I’d guess the second one. But you never can tell.

This morning I saw a spoof campaign bumper sticker: “Bigfoot 2026: Just give him a chance.”

“I’m not drunk. I’m an asshole.”

All the Jesus ones mentioned upthread remind me of one I saw years ago.
“Jesus is coming. Look busy!”

Back in the 1980’s Wendy’s gave out bumper stickers with their “Where’s the
beef?” slogan. I saw one where a wisenheimer car owner had cut the letter “r”
from a second sticker and placed it over the letter “f” on the sticker that was on
his back bumper. This changed the question to “Where’s the beer?”

Ah. you reminded me, back in the 80s Wisconsin had a tourism promotion with bumper stickers that said

ESCAPE TO WISCONSIN

Human nature being what it is, we soon started seeing

ESCAPE WISCONSIN

Followed by the more creative souls combining the free stickers into more humorous arrangements such as

ESCAPE TO SIN IN WISCONSIN

and my favorite

RACE TO WIN IN WISCONSIN

I’ve seen
In-N-Out
BURGER

bumper stickers clipped to
URGE

for years.

If we’re talking about modified bumper stickers, I once saw one of those “Student Driver” stickers edited with a Sharpie so that it read “Stud Driven”.

I’ve told the story before, but I was late high school to early college when a huge fad came out for bumper stickers that were white background and said

I :heart: [whatever]

with the words in a black bold simple font. Very readable. So I heart New York, I heart my beagle, I heart my kids, etc. The I heart my [dog breed] ones were especially popular.

At some print shop someplace I encountered circular white stickers depicting a silver-colored wood screw pointed 45 degrees up the right and sized to cover the hearts on the typical bumper stickers. So kinda like this :plunger: if you put obvious coarse threads on the handle and sharpen the right end.

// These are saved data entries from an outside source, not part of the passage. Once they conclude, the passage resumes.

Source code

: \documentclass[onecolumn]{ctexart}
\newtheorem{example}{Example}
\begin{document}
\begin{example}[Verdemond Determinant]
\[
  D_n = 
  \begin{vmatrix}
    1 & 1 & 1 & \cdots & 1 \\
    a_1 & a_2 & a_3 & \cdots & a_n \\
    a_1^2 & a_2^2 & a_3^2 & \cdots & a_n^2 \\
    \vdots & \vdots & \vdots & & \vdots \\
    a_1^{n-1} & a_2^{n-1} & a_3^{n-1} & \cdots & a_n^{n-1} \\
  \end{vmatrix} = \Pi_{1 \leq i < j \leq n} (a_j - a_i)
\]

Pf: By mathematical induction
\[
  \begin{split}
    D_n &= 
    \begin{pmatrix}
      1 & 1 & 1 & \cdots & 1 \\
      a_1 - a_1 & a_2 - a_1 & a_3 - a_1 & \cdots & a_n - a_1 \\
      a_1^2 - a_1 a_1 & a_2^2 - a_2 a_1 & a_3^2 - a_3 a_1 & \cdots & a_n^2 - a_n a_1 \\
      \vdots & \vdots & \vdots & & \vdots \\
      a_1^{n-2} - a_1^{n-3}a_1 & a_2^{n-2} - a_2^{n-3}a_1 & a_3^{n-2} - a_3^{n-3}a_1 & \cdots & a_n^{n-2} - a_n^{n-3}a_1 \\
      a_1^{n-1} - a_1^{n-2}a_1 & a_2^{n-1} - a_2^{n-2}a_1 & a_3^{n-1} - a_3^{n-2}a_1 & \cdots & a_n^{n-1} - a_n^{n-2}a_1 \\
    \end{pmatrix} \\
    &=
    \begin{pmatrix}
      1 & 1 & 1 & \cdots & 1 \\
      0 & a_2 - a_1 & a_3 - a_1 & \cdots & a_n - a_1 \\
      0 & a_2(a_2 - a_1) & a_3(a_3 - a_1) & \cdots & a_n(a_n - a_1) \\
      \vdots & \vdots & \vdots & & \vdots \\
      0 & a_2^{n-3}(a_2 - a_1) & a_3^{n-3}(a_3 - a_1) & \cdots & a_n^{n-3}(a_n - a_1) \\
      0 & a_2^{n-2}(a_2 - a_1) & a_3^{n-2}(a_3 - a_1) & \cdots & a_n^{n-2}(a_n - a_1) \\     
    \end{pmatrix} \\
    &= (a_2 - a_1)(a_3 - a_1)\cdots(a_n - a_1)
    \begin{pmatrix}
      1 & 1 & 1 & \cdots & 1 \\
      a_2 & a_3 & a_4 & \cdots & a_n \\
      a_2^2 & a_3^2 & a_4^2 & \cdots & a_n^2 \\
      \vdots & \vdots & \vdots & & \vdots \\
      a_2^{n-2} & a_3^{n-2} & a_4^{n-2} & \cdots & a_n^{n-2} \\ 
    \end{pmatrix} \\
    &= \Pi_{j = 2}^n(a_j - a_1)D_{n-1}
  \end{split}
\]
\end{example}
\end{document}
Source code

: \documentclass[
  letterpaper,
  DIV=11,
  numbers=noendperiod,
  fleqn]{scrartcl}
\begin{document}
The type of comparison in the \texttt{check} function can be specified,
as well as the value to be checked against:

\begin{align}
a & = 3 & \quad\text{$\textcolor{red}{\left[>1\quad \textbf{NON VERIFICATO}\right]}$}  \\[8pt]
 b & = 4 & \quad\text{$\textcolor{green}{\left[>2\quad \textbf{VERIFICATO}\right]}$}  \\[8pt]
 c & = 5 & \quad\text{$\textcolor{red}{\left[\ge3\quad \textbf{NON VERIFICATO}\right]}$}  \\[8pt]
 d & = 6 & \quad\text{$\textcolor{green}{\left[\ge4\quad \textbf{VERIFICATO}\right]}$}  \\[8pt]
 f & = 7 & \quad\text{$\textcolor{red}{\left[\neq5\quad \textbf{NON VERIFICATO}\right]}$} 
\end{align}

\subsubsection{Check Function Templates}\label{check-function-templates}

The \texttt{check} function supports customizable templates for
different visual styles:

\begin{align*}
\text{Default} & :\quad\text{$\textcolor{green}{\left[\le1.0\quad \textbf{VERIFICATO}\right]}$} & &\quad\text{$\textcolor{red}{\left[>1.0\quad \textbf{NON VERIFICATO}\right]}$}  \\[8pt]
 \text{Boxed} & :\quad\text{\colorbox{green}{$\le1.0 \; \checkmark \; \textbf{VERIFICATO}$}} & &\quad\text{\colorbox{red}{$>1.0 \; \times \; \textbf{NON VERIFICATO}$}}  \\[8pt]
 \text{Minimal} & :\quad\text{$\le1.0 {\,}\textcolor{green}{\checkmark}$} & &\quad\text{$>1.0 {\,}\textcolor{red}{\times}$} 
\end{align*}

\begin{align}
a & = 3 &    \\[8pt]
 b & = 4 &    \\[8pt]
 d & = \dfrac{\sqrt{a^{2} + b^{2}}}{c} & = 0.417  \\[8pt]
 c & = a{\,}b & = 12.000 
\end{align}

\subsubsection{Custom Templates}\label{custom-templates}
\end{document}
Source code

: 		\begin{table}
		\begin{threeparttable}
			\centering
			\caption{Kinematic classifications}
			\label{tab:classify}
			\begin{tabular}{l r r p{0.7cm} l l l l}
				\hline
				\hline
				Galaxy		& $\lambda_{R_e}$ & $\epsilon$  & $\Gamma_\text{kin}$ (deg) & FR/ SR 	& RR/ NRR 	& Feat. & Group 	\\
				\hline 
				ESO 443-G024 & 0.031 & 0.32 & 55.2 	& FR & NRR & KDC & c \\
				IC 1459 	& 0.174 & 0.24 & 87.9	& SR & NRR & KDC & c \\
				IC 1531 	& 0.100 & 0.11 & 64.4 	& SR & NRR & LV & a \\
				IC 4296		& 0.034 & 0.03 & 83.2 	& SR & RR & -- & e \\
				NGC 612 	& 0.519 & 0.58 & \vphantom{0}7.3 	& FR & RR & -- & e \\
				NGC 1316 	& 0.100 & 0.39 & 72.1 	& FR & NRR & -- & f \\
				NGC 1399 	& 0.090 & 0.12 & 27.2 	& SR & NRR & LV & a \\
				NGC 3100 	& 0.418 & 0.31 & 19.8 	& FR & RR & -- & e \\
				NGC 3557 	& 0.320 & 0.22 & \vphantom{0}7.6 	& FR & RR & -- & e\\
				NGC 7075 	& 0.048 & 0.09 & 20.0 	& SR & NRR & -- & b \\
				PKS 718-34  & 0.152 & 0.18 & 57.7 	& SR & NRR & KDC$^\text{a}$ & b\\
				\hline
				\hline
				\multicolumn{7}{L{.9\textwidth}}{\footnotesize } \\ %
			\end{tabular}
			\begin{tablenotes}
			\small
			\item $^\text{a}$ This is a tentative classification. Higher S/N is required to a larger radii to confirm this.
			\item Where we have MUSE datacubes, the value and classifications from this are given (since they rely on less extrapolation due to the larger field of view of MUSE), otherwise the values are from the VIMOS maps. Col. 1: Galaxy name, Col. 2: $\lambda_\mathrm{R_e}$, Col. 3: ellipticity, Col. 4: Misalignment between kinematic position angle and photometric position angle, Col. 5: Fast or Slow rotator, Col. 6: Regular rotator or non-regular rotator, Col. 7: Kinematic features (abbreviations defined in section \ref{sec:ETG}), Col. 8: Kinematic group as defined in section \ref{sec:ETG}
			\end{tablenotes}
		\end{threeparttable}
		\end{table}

My pals and I customized an awful lot of I heart my dog breed bumper stickers and a fair number of other ones where it made sense.

I :plunger: my dachsund

A friend of mine who went into the ministry had one custom made:

Caffeine: The Christian Drug

Unless you’re Mormon.

IIRC, National Lampoon used to offer these stickers for sale, along with their “That’s not funny, that’s sick!” merch.

Another bumper sticker that was commonly modified, at least regionally, were those for Bear Valley Ski Resort in the Central Sierras. They used to have bumper stickers that just said “Ski Bear!”, which frequently became “Ski Bare!”

Virginia has a tourism slogan “Virginia is for lovers”, and there were bumper stickers reading “VA IS FOR LOVERS”. I’ve seen a variant that reads “VD IS FOR LOVERS”.